Вдруг он увидел, что фаэтон с Рябоволом остановился у подъезда центральной гостиницы «Палас-отель», освещенного двумя круглыми фонарями-шарами.
Рябовол первым сошел на тротуар, помог дамам сойти и, взяв их под руки, скрылся за дверьми вестибюля.
Извозчичий фаэтон, подмигивая фонарями, под стук конских подков укатил в даль пустынной улицы.
Тишина глухой полночи снова воцарилась на Большой Садовой, но внезапно разорвалась двумя револьверными выстрелами. Из вестибюля гостиницы раздался пронзительный женский визг, вспугнувший непрочную немоту безлюдной улицы.
Распахнулись двери, и на улицу выбежал офицер с белым, как бумага, лицом. Держа перед собой шашку наголо, он слепо, не видя Леонида Ивановича, пробежал мимо. У него были такие же сузившиеся незрячие глаза, как давеча в ресторане у Рябовола. Это так поразило Леонида Ивановича, что он даже вздрогнул. А офицер вскочил на коня, стоявшего у фонарного столба, и, плашмя ударив шашкой по конскому крупу, галопом поскакал в темный проулок.
Душераздирающий женский вопль из вестибюля привлек внимание нескольких прохожих, и Леонид Иванович вместе с ними ринулся в вестибюль.
Вопили дамы Рябовола, вбежав на верхнюю площадку лестницы, а сам председатель Кубанской краевой рады распростершись валялся внизу в бордовой луже крови, растекшейся во все стороны по разноцветным плиткам блестящего паркета.
Рыжебородый, толстоплечий швейцар гостиницы, как бы оправдываясь, растерянно, бессвязно лепетал:
– Их благородие… неизвестный офицер, едва господин Рябовол показался в вестибюле, выхватил револьвер, вон даже дамочки, которых они держали под ручку, не успели отскочить в сторону. Вишь, все платья в крови…
Пробитая наискось двумя пулями голова Рябовола уткнулась в ступеньку лестницы, а тело, вытянувшись на полу, уже не трепыхалось.
Через полчаса Леонид Иванович сидел на квартире врача Веры Николаевны Гончаровой, члена ростовского подпольного коммунистического комитета, и удивленно разводил руками.

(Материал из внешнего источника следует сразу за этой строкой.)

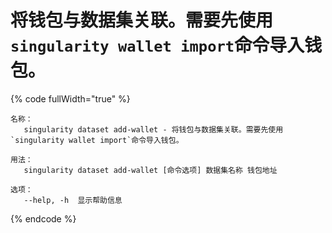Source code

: # 将钱包与数据集关联。需要先使用`singularity wallet import`命令导入钱包。

{% code fullWidth="true" %}
```
名称：
   singularity dataset add-wallet - 将钱包与数据集关联。需要先使用`singularity wallet import`命令导入钱包。

用法：
   singularity dataset add-wallet [命令选项] 数据集名称 钱包地址

选项：
   --help, -h  显示帮助信息
```
{% endcode %}
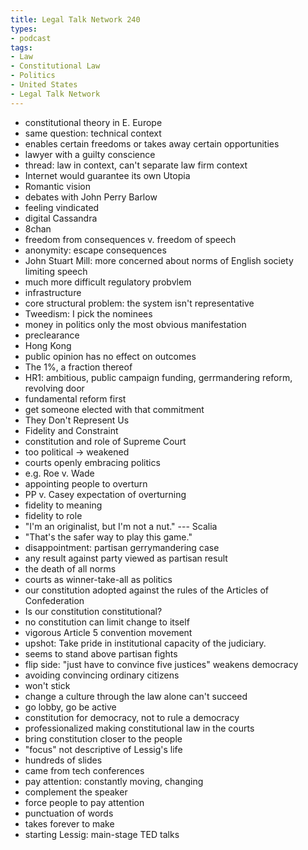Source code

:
 ```yaml
---
title: Legal Talk Network 240
types:
- podcast
tags:
- Law
- Constitutional Law
- Politics
- United States
- Legal Talk Network
---
```


- constitutional theory in E. Europe
- same question: technical context
- enables certain freedoms or takes away certain opportunities
- lawyer with a guilty conscience
- thread: law in context, can't separate law firm context
- Internet would guarantee its own Utopia
- Romantic vision
- debates with John Perry Barlow
- feeling vindicated
- digital Cassandra
- 8chan
- freedom from consequences v. freedom of speech
- anonymity: escape consequences
- John Stuart Mill: more concerned about norms of English society limiting speech
- much more difficult regulatory probvlem
- infrastructure
- core structural problem: the system isn't representative
- Tweedism: I pick the nominees
- money in politics only the most obvious manifestation
- preclearance
- Hong Kong
- public opinion has no effect on outcomes
- The 1%, a fraction thereof
- HR1: ambitious, public campaign funding, gerrmandering reform, revolving door
- fundamental reform first
- get someone elected with that commitment
- They Don't Represent Us
- Fidelity and Constraint
- constitution and role of Supreme Court
- too political → weakened
- courts openly embracing politics
- e.g. Roe v. Wade
- appointing people to overturn 
- PP v. Casey expectation of overturning
- fidelity to meaning
- fidelity to role
- "I'm an originalist, but I'm not a nut." --- Scalia
- "That's the safer way to play this game."
- disappointment: partisan gerrymandering case
- any result against party viewed as partisan result
- the death of all norms
- courts as winner-take-all as politics
- our constitution adopted against the rules of the Articles of Confederation
- Is our constitution constitutional?
- no constitution can limit change to itself
- vigorous Article 5 convention movement
- upshot: Take pride in institutional capacity of the judiciary.
- seems to stand above partisan fights
- flip side: "just have to convince five justices" weakens democracy
- avoiding convincing ordinary citizens
- won't stick
- change a culture through the law alone can't succeed
- go lobby, go be active
- constitution for democracy, not to rule a democracy
- professionalized making constitutional law in the courts
- bring constitution closer to the people
- "focus" not descriptive of Lessig's life
- hundreds of slides
- came from tech conferences
- pay attention: constantly moving, changing
- complement the speaker
- force people to pay attention
- punctuation of words
- takes forever to make
- starting Lessig: main-stage TED talks

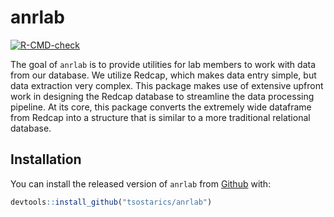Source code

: 
# anrlab

<!-- badges: start -->
[![R-CMD-check](https://github.com/tsostarics/anrlab/workflows/R-CMD-check/badge.svg)](https://github.com/tsostarics/anrlab/actions)
<!-- badges: end -->

The goal of `anrlab` is to provide utilities for lab members to work with data 
from our database. We utilize Redcap, which makes data entry simple, but data 
extraction very complex. This package makes use of extensive upfront work in
designing the Redcap database to streamline the data processing pipeline. At its
core, this package converts the extremely wide dataframe from Redcap into a
structure that is similar to a more traditional relational database.

## Installation

You can install the released version of `anrlab` from [Github](https://github.com/tsostarics/anrlab) with:

``` r
devtools::install_github("tsostarics/anrlab")
```


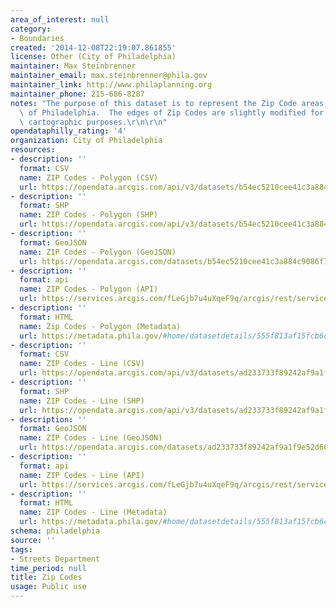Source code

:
 ```yaml
---
area_of_interest: null
category:
- Boundaries
created: '2014-12-08T22:19:07.861855'
license: Other (City of Philadelphia)
maintainer: Max Steinbrenner
maintainer_email: max.steinbrenner@phila.gov
maintainer_link: http://www.philaplanning.org
maintainer_phone: 215-686-8287
notes: "The purpose of this dataset is to represent the Zip Code areas for the City\
  \ of Philadelphia.  The edges of Zip Codes are slightly modified for logical and\
  \ cartographic purposes.\r\n\r\n"
opendataphilly_rating: '4'
organization: City of Philadelphia
resources:
- description: ''
  format: CSV
  name: ZIP Codes - Polygon (CSV)
  url: https://opendata.arcgis.com/api/v3/datasets/b54ec5210cee41c3a884c9086f7af1be_0/downloads/data?format=csv&spatialRefId=4326
- description: ''
  format: SHP
  name: ZIP Codes - Polygon (SHP)
  url: https://opendata.arcgis.com/api/v3/datasets/b54ec5210cee41c3a884c9086f7af1be_0/downloads/data?format=shp&spatialRefId=4326
- description: ''
  format: GeoJSON
  name: ZIP Codes - Polygon (GeoJSON)
  url: https://opendata.arcgis.com/datasets/b54ec5210cee41c3a884c9086f7af1be_0.geojson
- description: ''
  format: api
  name: ZIP Codes - Polygon (API)
  url: https://services.arcgis.com/fLeGjb7u4uXqeF9q/arcgis/rest/services/Zipcodes_Poly/FeatureServer/0/query?outFields=*&where=1%3D1
- description: ''
  format: HTML
  name: Zip Codes - Polygon (Metadata)
  url: https://metadata.phila.gov/#home/datasetdetails/555f813af15fcb6c6ed44153/representationdetails/5589aa52b80410802d7e643b/
- description: ''
  format: CSV
  name: ZIP Codes - Line (CSV)
  url: https://opendata.arcgis.com/api/v3/datasets/ad233733f89242af9a1f9e52d60d1e4e_0/downloads/data?format=csv&spatialRefId=4326
- description: ''
  format: SHP
  name: ZIP Codes - Line (SHP)
  url: https://opendata.arcgis.com/api/v3/datasets/ad233733f89242af9a1f9e52d60d1e4e_0/downloads/data?format=shp&spatialRefId=4326
- description: ''
  format: GeoJSON
  name: ZIP Codes - Line (GeoJSON)
  url: https://opendata.arcgis.com/datasets/ad233733f89242af9a1f9e52d60d1e4e_0.geojson
- description: ''
  format: api
  name: ZIP Codes - Line (API)
  url: https://services.arcgis.com/fLeGjb7u4uXqeF9q/arcgis/rest/services/Zipcodes_Arc/FeatureServer/0/query?outFields=*&where=1%3D1
- description: ''
  format: HTML
  name: ZIP Codes - Line (Metadata)
  url: https://metadata.phila.gov/#home/datasetdetails/555f813af15fcb6c6ed44153/representationdetails/5571b1cae4fb1d91393c21cc/
schema: philadelphia
source: ''
tags:
- Streets Department
time_period: null
title: Zip Codes
usage: Public use
---
```

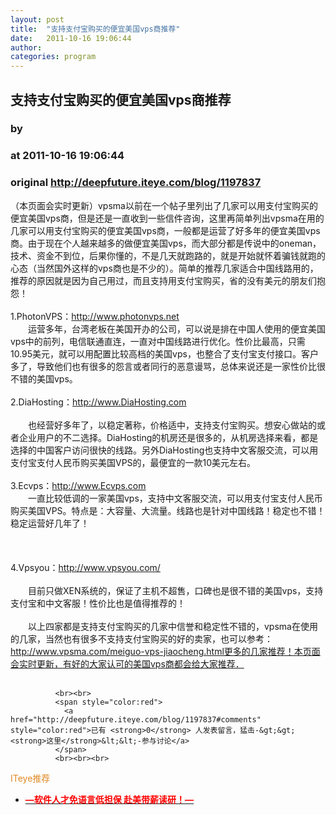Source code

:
 ```yaml
---
layout: post
title:  "支持支付宝购买的便宜美国vps商推荐"
date:   2011-10-16 19:06:44
author: 
categories: program
---
```


## 支持支付宝购买的便宜美国vps商推荐
### by 
### at 2011-10-16 19:06:44
### original <http://deepfuture.iteye.com/blog/1197837>

（本页面会实时更新）vpsma以前在一个帖子里列出了几家可以用支付宝购买的便宜美国vps商，但是还是一直收到一些信件咨询，这里再简单列出vpsma在用的几家可以用支付宝购买的便宜美国vps商，一般都是运营了好多年的便宜美国vps商。由于现在个人越来越多的做便宜美国vps，而大部分都是传说中的oneman，技术、资金不到位，后果你懂的，不是几天就跑路的，就是开始就怀着骗钱就跑的心态（当然国外这样的vps商也是不少的）。简单的推荐几家适合中国线路用的，推荐的原因就是因为自己用过，而且支持用支付宝购买，省的没有美元的朋友们抱怨！
<br>
<br>1.PhotonVPS：http://www.photonvps.net
<br>　　运营多年，台湾老板在美国开办的公司，可以说是排在中国人使用的便宜美国vps中的前列，电信联通直连，一直对中国线路进行优化。性价比最高，只需10.95美元，就可以用配置比较高档的美国vps，也整合了支付宝支付接口。客户多了，导致他们也有很多的怨言或者同行的恶意谩骂，总体来说还是一家性价比很不错的美国vps。
<br>
<br>2.DiaHosting：http://www.DiaHosting.com
<br>
<br>　　也经营好多年了，以稳定著称，价格适中，支持支付宝购买。想安心做站的或者企业用户的不二选择。DiaHosting的机房还是很多的，从机房选择来看，都是选择的中国客户访问很快的线路。另外DiaHosting也支持中文客服交流，可以用支付宝支付人民币购买美国VPS的，最便宜的一款10美元左右。
<br>
<br>3.Ecvps：http://www.Ecvps.com
<br>　　一直比较低调的一家美国vps，支持中文客服交流，可以用支付宝支付人民币购买美国VPS。特点是：大容量、大流量。线路也是针对中国线路！稳定也不错！稳定运营好几年了！
<br>
<br> 
<br>
<br>4.Vpsyou：http://www.vpsyou.com/
<br>
<br>　　目前只做XEN系统的，保证了主机不超售，口碑也是很不错的美国vps，支持支付宝和中文客服！性价比也是值得推荐的！
<br>
<br>　　以上四家都是支持支付宝购买的几家中信誉和稳定性不错的，vpsma在使用的几家，当然也有很多不支持支付宝购买的好的卖家，也可以参考：http://www.vpsma.com/meiguo-vps-jiaocheng.html更多的几家推荐！本页面会实时更新，有好的大家认可的美国vps商都会给大家推荐．
<br>
<br>
              
              <br><br>
              <span style="color:red">
                <a href="http://deepfuture.iteye.com/blog/1197837#comments" style="color:red">已有 <strong>0</strong> 人发表留言，猛击-&gt;&gt;<strong>这里</strong>&lt;&lt;-参与讨论</a>
              </span>
              <br><br><br>
<span style="color:#e28822">ITeye推荐</span>
<br>
<ul><li><a href="http://deepfuture.iteye.com/clicks/433"><span style="color:red;font-weight:bold">—软件人才免语言低担保 赴美带薪读研！— </span></a></li></ul>
<br><br><br>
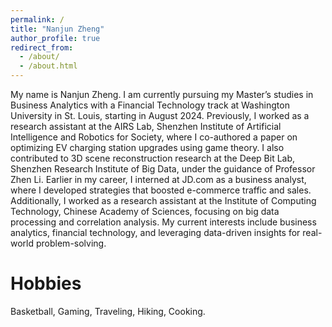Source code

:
 ```yaml
---
permalink: /
title: "Nanjun Zheng"
author_profile: true
redirect_from: 
  - /about/
  - /about.html
---
```



My name is Nanjun Zheng. I am currently pursuing my Master’s studies in Business Analytics with a Financial Technology track at Washington University in St. Louis, starting in August 2024. Previously, I worked as a research assistant at the AIRS Lab, Shenzhen Institute of Artificial Intelligence and Robotics for Society, where I co-authored a paper on optimizing EV charging station upgrades using game theory. I also contributed to 3D scene reconstruction research at the Deep Bit Lab, Shenzhen Research Institute of Big Data, under the guidance of Professor Zhen Li. Earlier in my career, I interned at JD.com as a business analyst, where I developed strategies that boosted e-commerce traffic and sales. Additionally, I worked as a research assistant at the Institute of Computing Technology, Chinese Academy of Sciences, focusing on big data processing and correlation analysis. My current interests include business analytics, financial technology, and leveraging data-driven insights for real-world problem-solving.




Hobbies
======
Basketball, Gaming, Traveling, Hiking, Cooking.


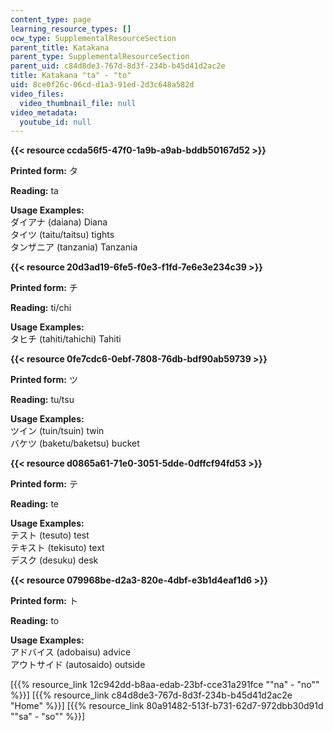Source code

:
 ```yaml
---
content_type: page
learning_resource_types: []
ocw_type: SupplementalResourceSection
parent_title: Katakana
parent_type: SupplementalResourceSection
parent_uid: c84d8de3-767d-8d3f-234b-b45d41d2ac2e
title: Katakana "ta" - "to"
uid: 8ce0f26c-06cd-d1a3-91ed-2d3c648a582d
video_files:
  video_thumbnail_file: null
video_metadata:
  youtube_id: null
---
```


**{{< resource ccda56f5-47f0-1a9b-a9ab-bddb50167d52 >}}**

**Printed form:** タ

**Reading:** ta

**Usage Examples:**  
ダイアナ (daiana) Diana  
タイツ (taitu/taitsu) tights  
タンザニア (tanzania) Tanzania

**{{< resource 20d3ad19-6fe5-f0e3-f1fd-7e6e3e234c39 >}}**

**Printed form:** チ

**Reading:** ti/chi

**Usage Examples:**  
タヒチ (tahiti/tahichi) Tahiti

**{{< resource 0fe7cdc6-0ebf-7808-76db-bdf90ab59739 >}}**

**Printed form:** ツ

**Reading:** tu/tsu

**Usage Examples:**  
ツイン (tuin/tsuin) twin  
バケツ (baketu/baketsu) bucket

**{{< resource d0865a61-71e0-3051-5dde-0dffcf94fd53 >}}**

**Printed form:** テ

**Reading:** te

**Usage Examples:**  
テスト (tesuto) test  
テキスト (tekisuto) text  
デスク (desuku) desk

**{{< resource 079968be-d2a3-820e-4dbf-e3b1d4eaf1d6 >}}**

**Printed form:** ト

**Reading:** to

**Usage Examples:**  
アドバイス (adobaisu) advice  
アウトサイド (autosaido) outside

  
\[{{% resource_link 12c942dd-b8aa-edab-23bf-cce31a291fce "\"na\" - \"no\"" %}}\] \[{{% resource_link c84d8de3-767d-8d3f-234b-b45d41d2ac2e "Home" %}}\] \[{{% resource_link 80a91482-513f-b731-62d7-972dbb30d91d "\"sa\" - \"so\"" %}}\]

– Вы представьте себе, какие фантастические сюрпризы иной раз выкидывает жизнь! Просто изумительно! В ресторане «Орион» я лишь подумал, что, может быть, Рябовол в последний раз пьет, тут же высмеял себя за чрезмерность интуиции, которая якобы годится для таких рассказов, как лермонтовский «Фаталист», и вдруг на тебе: точно по мановению волшебной палочки, выискался офицер и чуть ли не на моих глазах прикончил Рябовола. Выходит, прав был Лермонтов, утверждая, что отблески близкой смерти на лике человека от зоркого взгляда не ускользают. Впрочем, не это основное. Важно, что убийство Рябовола офицером Добровольческой армии сыграет нам на руку в деле раскола белого движения на Юге России… Нужно только усиленно муссировать слухи, что офицер, убивший Рябовола, агент деникинской контрразведки. Да, да, об этом надо писать в наших листовках. И кубанцы никогда не простят Деникину этой зверской расправы над главой их правительства и рады…
Глава пятнадцатая
15 июня 1919 года во всех екатеринодарских газетах появилось объявление в траурной рамке:
«В 3 часа ночи 14 июня с. г. в Ростове неизвестными злоумышленниками убит председатель Кубанской краевой рады НИКОЛАЙ СТЕПАНОВИЧ РЯБОВОЛ».
На другой день Совет рабочих профессиональных союзов в связи со зверским убийством Рябовола постановил выразить раде свое горячее сочувствие и объявить в день похорон всеобщую забастовку.
Краевая Кубанская рада объявила трехдневный траур, и в Екатеринодаре на три дня были закрыты все театры, кинематографы и другие увеселительные места.
19 июня после торжественных похорон в газетах была опубликована последняя речь Рябовола, произнесенная 13 июня в Ростове на конференции по созданию Южно-русского союза.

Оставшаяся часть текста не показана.